Showing papers on "Autophagosome membrane published in 2005"

Expression of the tumor suppressor gene ARHI induces autophagic cell death in ovarian cancer cells

Abstract: Proc Amer Assoc Cancer Res, Volume 46, 2005 844 ARHI, a Ras superfamily member, is expressed in normal ovarian epithelial cells, but markedly downregulated or lost in the majority of ovarian cancers. Introduction of this gene, by adenovirus-ARHI infection into cancer cells that lack ARHI expression inhibits cancer cell growth and motility, and triggers caspase-independent apoptosis. The mechanism by which ARHI inhibits ovarian cancer growth is still not clear. In the present study, we explored ARHI induced autophagy using a stable Tet-On SKOv3-ARHI inducible ovarian cancer cell line.
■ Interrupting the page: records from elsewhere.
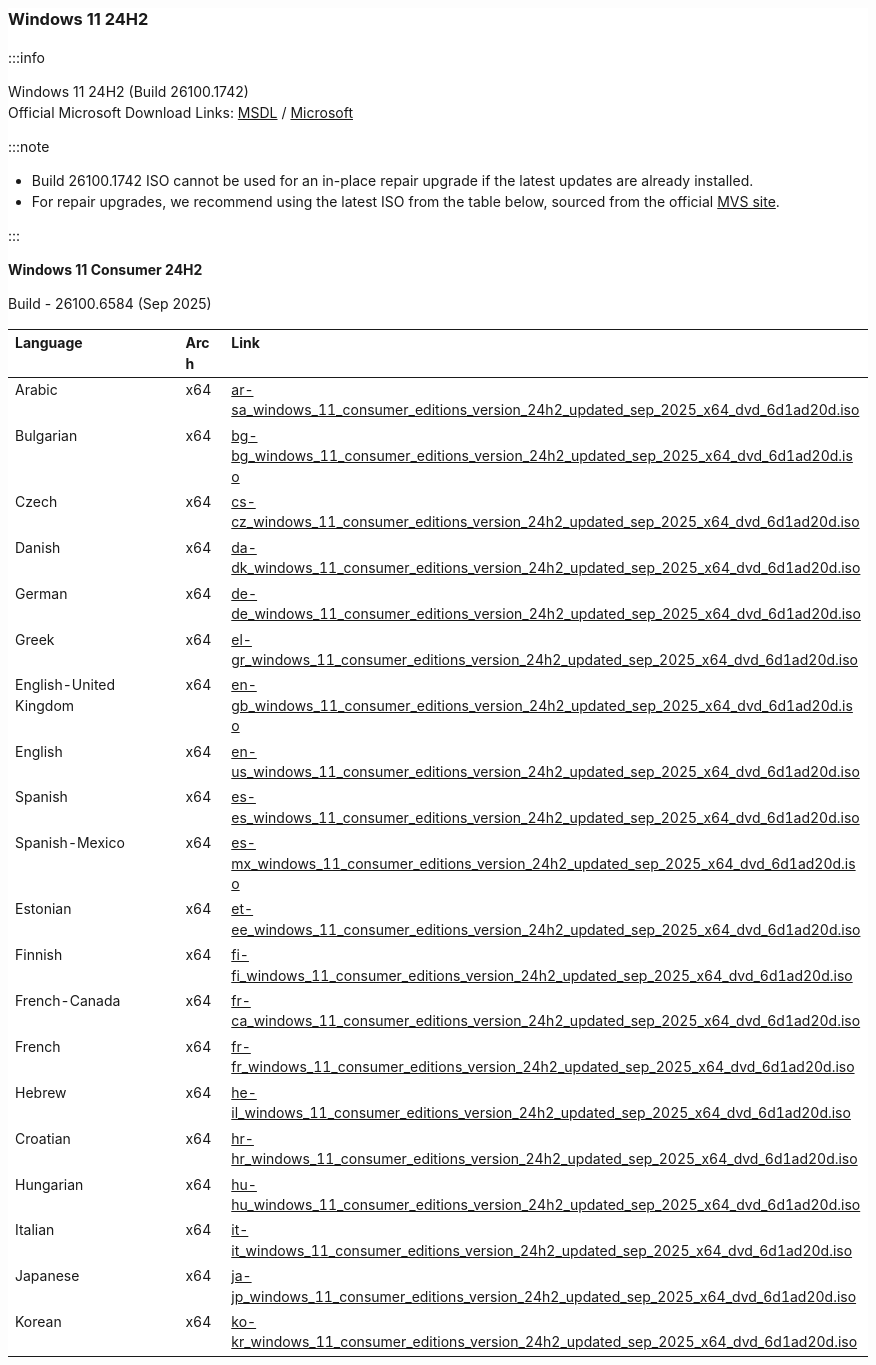 
### Windows 11 24H2

<Tabs>
<TabItem value="Windows 11 Consumer 24H2" label="Windows 11 Consumer 24H2" default>

:::info

Windows 11 24H2 (Build 26100.1742)  
Official Microsoft Download Links: [MSDL](https://msdl.gravesoft.dev/#3113) / [Microsoft](https://www.microsoft.com/en-us/software-download/windows11)

:::note

- Build 26100.1742 ISO cannot be used for an in-place repair upgrade if the latest updates are already installed.  
- For repair upgrades, we recommend using the latest ISO from the table below, sourced from the official [MVS site](https://my.visualstudio.com/Downloads).

:::


**Windows 11 Consumer 24H2**

Build - 26100.6584 (Sep 2025)

| Language               | Arch | Link                                                                                                                                                                                                                 |
|:-----------------------|:-----|:---------------------------------------------------------------------------------------------------------------------------------------------------------------------------------------------------------------------|
| Arabic                 | x64  | [ar-sa_windows_11_consumer_editions_version_24h2_updated_sep_2025_x64_dvd_6d1ad20d.iso](https://drive.massgrave.dev/ar-sa_windows_11_consumer_editions_version_24h2_updated_sep_2025_x64_dvd_6d1ad20d.iso) |
| Bulgarian              | x64  | [bg-bg_windows_11_consumer_editions_version_24h2_updated_sep_2025_x64_dvd_6d1ad20d.iso](https://drive.massgrave.dev/bg-bg_windows_11_consumer_editions_version_24h2_updated_sep_2025_x64_dvd_6d1ad20d.iso) |
| Czech                  | x64  | [cs-cz_windows_11_consumer_editions_version_24h2_updated_sep_2025_x64_dvd_6d1ad20d.iso](https://drive.massgrave.dev/cs-cz_windows_11_consumer_editions_version_24h2_updated_sep_2025_x64_dvd_6d1ad20d.iso) |
| Danish                 | x64  | [da-dk_windows_11_consumer_editions_version_24h2_updated_sep_2025_x64_dvd_6d1ad20d.iso](https://drive.massgrave.dev/da-dk_windows_11_consumer_editions_version_24h2_updated_sep_2025_x64_dvd_6d1ad20d.iso) |
| German                 | x64  | [de-de_windows_11_consumer_editions_version_24h2_updated_sep_2025_x64_dvd_6d1ad20d.iso](https://drive.massgrave.dev/de-de_windows_11_consumer_editions_version_24h2_updated_sep_2025_x64_dvd_6d1ad20d.iso) |
| Greek                  | x64  | [el-gr_windows_11_consumer_editions_version_24h2_updated_sep_2025_x64_dvd_6d1ad20d.iso](https://drive.massgrave.dev/el-gr_windows_11_consumer_editions_version_24h2_updated_sep_2025_x64_dvd_6d1ad20d.iso) |
| English-United Kingdom | x64  | [en-gb_windows_11_consumer_editions_version_24h2_updated_sep_2025_x64_dvd_6d1ad20d.iso](https://drive.massgrave.dev/en-gb_windows_11_consumer_editions_version_24h2_updated_sep_2025_x64_dvd_6d1ad20d.iso) |
| English                | x64  | [en-us_windows_11_consumer_editions_version_24h2_updated_sep_2025_x64_dvd_6d1ad20d.iso](https://drive.massgrave.dev/en-us_windows_11_consumer_editions_version_24h2_updated_sep_2025_x64_dvd_6d1ad20d.iso) |
| Spanish                | x64  | [es-es_windows_11_consumer_editions_version_24h2_updated_sep_2025_x64_dvd_6d1ad20d.iso](https://drive.massgrave.dev/es-es_windows_11_consumer_editions_version_24h2_updated_sep_2025_x64_dvd_6d1ad20d.iso) |
| Spanish-Mexico         | x64  | [es-mx_windows_11_consumer_editions_version_24h2_updated_sep_2025_x64_dvd_6d1ad20d.iso](https://drive.massgrave.dev/es-mx_windows_11_consumer_editions_version_24h2_updated_sep_2025_x64_dvd_6d1ad20d.iso) |
| Estonian               | x64  | [et-ee_windows_11_consumer_editions_version_24h2_updated_sep_2025_x64_dvd_6d1ad20d.iso](https://drive.massgrave.dev/et-ee_windows_11_consumer_editions_version_24h2_updated_sep_2025_x64_dvd_6d1ad20d.iso) |
| Finnish                | x64  | [fi-fi_windows_11_consumer_editions_version_24h2_updated_sep_2025_x64_dvd_6d1ad20d.iso](https://drive.massgrave.dev/fi-fi_windows_11_consumer_editions_version_24h2_updated_sep_2025_x64_dvd_6d1ad20d.iso) |
| French-Canada          | x64  | [fr-ca_windows_11_consumer_editions_version_24h2_updated_sep_2025_x64_dvd_6d1ad20d.iso](https://drive.massgrave.dev/fr-ca_windows_11_consumer_editions_version_24h2_updated_sep_2025_x64_dvd_6d1ad20d.iso) |
| French                 | x64  | [fr-fr_windows_11_consumer_editions_version_24h2_updated_sep_2025_x64_dvd_6d1ad20d.iso](https://drive.massgrave.dev/fr-fr_windows_11_consumer_editions_version_24h2_updated_sep_2025_x64_dvd_6d1ad20d.iso) |
| Hebrew                 | x64  | [he-il_windows_11_consumer_editions_version_24h2_updated_sep_2025_x64_dvd_6d1ad20d.iso](https://drive.massgrave.dev/he-il_windows_11_consumer_editions_version_24h2_updated_sep_2025_x64_dvd_6d1ad20d.iso) |
| Croatian               | x64  | [hr-hr_windows_11_consumer_editions_version_24h2_updated_sep_2025_x64_dvd_6d1ad20d.iso](https://drive.massgrave.dev/hr-hr_windows_11_consumer_editions_version_24h2_updated_sep_2025_x64_dvd_6d1ad20d.iso) |
| Hungarian              | x64  | [hu-hu_windows_11_consumer_editions_version_24h2_updated_sep_2025_x64_dvd_6d1ad20d.iso](https://drive.massgrave.dev/hu-hu_windows_11_consumer_editions_version_24h2_updated_sep_2025_x64_dvd_6d1ad20d.iso) |
| Italian                | x64  | [it-it_windows_11_consumer_editions_version_24h2_updated_sep_2025_x64_dvd_6d1ad20d.iso](https://drive.massgrave.dev/it-it_windows_11_consumer_editions_version_24h2_updated_sep_2025_x64_dvd_6d1ad20d.iso) |
| Japanese               | x64  | [ja-jp_windows_11_consumer_editions_version_24h2_updated_sep_2025_x64_dvd_6d1ad20d.iso](https://drive.massgrave.dev/ja-jp_windows_11_consumer_editions_version_24h2_updated_sep_2025_x64_dvd_6d1ad20d.iso) |
| Korean                 | x64  | [ko-kr_windows_11_consumer_editions_version_24h2_updated_sep_2025_x64_dvd_6d1ad20d.iso](https://drive.massgrave.dev/ko-kr_windows_11_consumer_editions_version_24h2_updated_sep_2025_x64_dvd_6d1ad20d.iso) |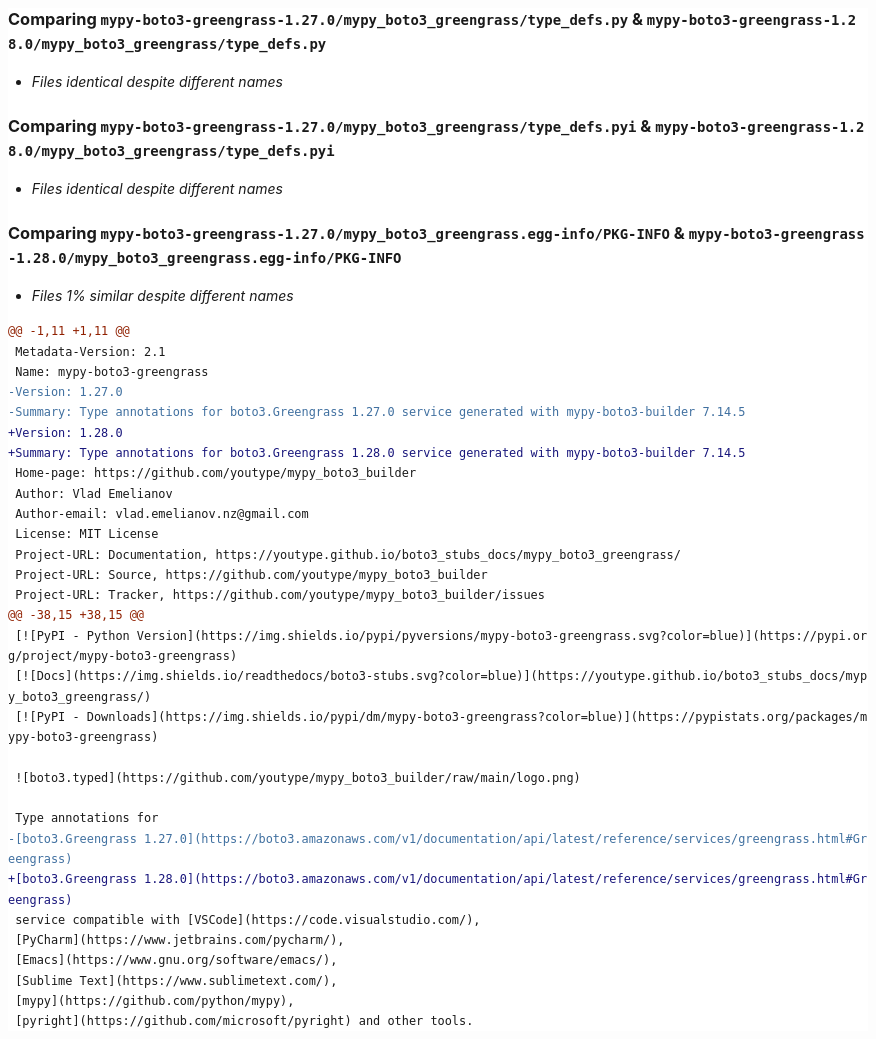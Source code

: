 ### Comparing `mypy-boto3-greengrass-1.27.0/mypy_boto3_greengrass/type_defs.py` & `mypy-boto3-greengrass-1.28.0/mypy_boto3_greengrass/type_defs.py`

 * *Files identical despite different names*

### Comparing `mypy-boto3-greengrass-1.27.0/mypy_boto3_greengrass/type_defs.pyi` & `mypy-boto3-greengrass-1.28.0/mypy_boto3_greengrass/type_defs.pyi`

 * *Files identical despite different names*

### Comparing `mypy-boto3-greengrass-1.27.0/mypy_boto3_greengrass.egg-info/PKG-INFO` & `mypy-boto3-greengrass-1.28.0/mypy_boto3_greengrass.egg-info/PKG-INFO`

 * *Files 1% similar despite different names*

```diff
@@ -1,11 +1,11 @@
 Metadata-Version: 2.1
 Name: mypy-boto3-greengrass
-Version: 1.27.0
-Summary: Type annotations for boto3.Greengrass 1.27.0 service generated with mypy-boto3-builder 7.14.5
+Version: 1.28.0
+Summary: Type annotations for boto3.Greengrass 1.28.0 service generated with mypy-boto3-builder 7.14.5
 Home-page: https://github.com/youtype/mypy_boto3_builder
 Author: Vlad Emelianov
 Author-email: vlad.emelianov.nz@gmail.com
 License: MIT License
 Project-URL: Documentation, https://youtype.github.io/boto3_stubs_docs/mypy_boto3_greengrass/
 Project-URL: Source, https://github.com/youtype/mypy_boto3_builder
 Project-URL: Tracker, https://github.com/youtype/mypy_boto3_builder/issues
@@ -38,15 +38,15 @@
 [![PyPI - Python Version](https://img.shields.io/pypi/pyversions/mypy-boto3-greengrass.svg?color=blue)](https://pypi.org/project/mypy-boto3-greengrass)
 [![Docs](https://img.shields.io/readthedocs/boto3-stubs.svg?color=blue)](https://youtype.github.io/boto3_stubs_docs/mypy_boto3_greengrass/)
 [![PyPI - Downloads](https://img.shields.io/pypi/dm/mypy-boto3-greengrass?color=blue)](https://pypistats.org/packages/mypy-boto3-greengrass)
 
 ![boto3.typed](https://github.com/youtype/mypy_boto3_builder/raw/main/logo.png)
 
 Type annotations for
-[boto3.Greengrass 1.27.0](https://boto3.amazonaws.com/v1/documentation/api/latest/reference/services/greengrass.html#Greengrass)
+[boto3.Greengrass 1.28.0](https://boto3.amazonaws.com/v1/documentation/api/latest/reference/services/greengrass.html#Greengrass)
 service compatible with [VSCode](https://code.visualstudio.com/),
 [PyCharm](https://www.jetbrains.com/pycharm/),
 [Emacs](https://www.gnu.org/software/emacs/),
 [Sublime Text](https://www.sublimetext.com/),
 [mypy](https://github.com/python/mypy),
 [pyright](https://github.com/microsoft/pyright) and other tools.
```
Inducing modest expression of ARHI in SKOv3 cells markedly inhibited cancer cell proliferation, triggered G2M cell cycle arrest, and induced cell death. The growth arrest by induction of ARHI was accompanied by several specific features characteristic of autophagy in a time-dependent manner: 1) presence of numerous autophagic vacuoles in the cytoplasm, 2) development of acidic vesicular organelles, and 3) markedly increased expression of autophagosome membrane specific microtubular-associated protein light chain 3 protein (LC3-I and LC3-II). Electron microscopy revealed typical morphology and ultrastructural changes indicative of autophagic cell death. In contrast, only a few percent of cells developed apoptosis at 4 days after induction. Consistent with our previous data that the N-terminal plays an important role in ARHI induced cell growth, the N-terminal deletion (NTD) mutant ARHI produced very modest growth inhibition and a mild autophagic effect. Together, these findings show that a Ras family member and a tumor suppressor gene ARHI induces cell death in ovarian cancer cells through a mechanism of autophagic cell death, a mechanism distinct from apoptosis. Understanding this unique pathway would provide a novel insight on the therapy of ovarian cancers that are chemoresistant on the basis of ineffective apoptosis.